His father was Count Michael O’Rourke, his grandfather was Count Joseph Cornelius O’Rourke (1772-1849), a Russian nobleman of Irish ancestry, and his great-grandfather was Count Cornelius O’Rourke, who married a niece of Field-Marshal Count Peter de Lacy, a descendant of the de Lacy family of Ballingarry Castle, Co Limerick. His mother, Angelika von Bochwitz, was a member of the Baltic-German nobility.
Edward O’Rourke graduated in 1898 at the Jesuit School in Chyrów, then in Galicia in Austria-Hungary and now in Ukraine. From there he went to Riga, in present-day Latvia, and graduated in 1903 at the Trade and Mechanics Faculty in the University of Riga. He then studied law in the University of Freiburg, Switzerland, followed by theology in the University of Innsbruck in Austria.
He was ordained priest in Wilno, now Vilnius in Lithuania, in 1908, and was appointed Professor of Church History, German and French at the Roman Catholic seminary of the Archdiocese of Minsk-Mohilev in Saint Petersburg. From 1912 to 1915, he was parish priest of the multilingual congregation of Saint Stanislaus in Saint Petersburg.
After the February Revolution in Russia, O’Rourke was appointed administrator of the Diocese of Minsk and interim head of the Roman Catholic Church in Russia. With the proposed independence of Latvia, the Diocese of Riga was formed in 1918, and O'Rourke became Bishop of Riga.
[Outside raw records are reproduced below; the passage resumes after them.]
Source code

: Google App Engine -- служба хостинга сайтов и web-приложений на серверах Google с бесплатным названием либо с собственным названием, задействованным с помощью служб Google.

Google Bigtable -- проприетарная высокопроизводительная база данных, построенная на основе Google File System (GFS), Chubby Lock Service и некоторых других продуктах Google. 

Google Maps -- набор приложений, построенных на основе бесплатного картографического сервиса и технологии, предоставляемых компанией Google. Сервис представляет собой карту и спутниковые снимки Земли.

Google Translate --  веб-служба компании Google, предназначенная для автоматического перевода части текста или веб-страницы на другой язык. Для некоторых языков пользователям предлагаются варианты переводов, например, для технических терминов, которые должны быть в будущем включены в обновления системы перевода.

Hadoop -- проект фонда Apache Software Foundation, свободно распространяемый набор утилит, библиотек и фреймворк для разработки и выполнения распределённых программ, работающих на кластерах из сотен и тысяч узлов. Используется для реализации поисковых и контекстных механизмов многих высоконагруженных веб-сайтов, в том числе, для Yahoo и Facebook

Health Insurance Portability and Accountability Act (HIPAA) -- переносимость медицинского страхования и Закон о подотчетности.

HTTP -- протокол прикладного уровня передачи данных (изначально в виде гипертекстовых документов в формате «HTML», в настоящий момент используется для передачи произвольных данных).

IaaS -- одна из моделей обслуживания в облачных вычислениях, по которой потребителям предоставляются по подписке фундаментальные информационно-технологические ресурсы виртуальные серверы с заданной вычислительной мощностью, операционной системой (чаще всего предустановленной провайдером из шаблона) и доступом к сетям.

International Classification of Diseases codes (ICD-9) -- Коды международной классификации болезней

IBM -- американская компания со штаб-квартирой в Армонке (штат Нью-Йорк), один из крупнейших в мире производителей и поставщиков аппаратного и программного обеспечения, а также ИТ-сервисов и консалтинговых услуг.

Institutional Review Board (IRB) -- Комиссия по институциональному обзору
But when German forces occupied Riga in 1919, O’Rourke faced new problems. He resigned in the face of calls for an ethnic Latvian bishop after a new government took office in Latvia.
O’Rourke was then appointed titular Bishop of Canea and Apostolic Delegate for the Baltic States in 1920. Canea was a titular Latin see, named after Chania in Crete. It had long been a Venetian diocese, and was not suppressed by the Vatican until 1700, long after Venetian Crete had fallen to the Ottoman Turks. O’Rourke’s immediate predecessor in this title was the church historian Nicholas Donnelly (1837-1920), while he was an Auxiliary Bishop in Dublin (1883-1920).
Meanwhile, the Free City of Danzig (Gdańsk) was separated from Germany under the Treaty of Versailles, and its autonomy from Germany and the new Polish Republic was recognised in 1920 and guaranteed in International Law by the League of Nations.
O’Rourke became the Pontifical Delegate for Russian refugees in Danzig and East Prussia in 1921, and at the end of 1922 he became the Apostolic Administrator of Danzig, with the titular title of Bishop of Pergamon, once a Greek diocese in Asia Minor.
In the 1920s, he visited Co Leitrim, and his research on his Irish ancestry led to him compiling Documents and Materials for the History of the O’Rourke Family, published in Danzig in 1925.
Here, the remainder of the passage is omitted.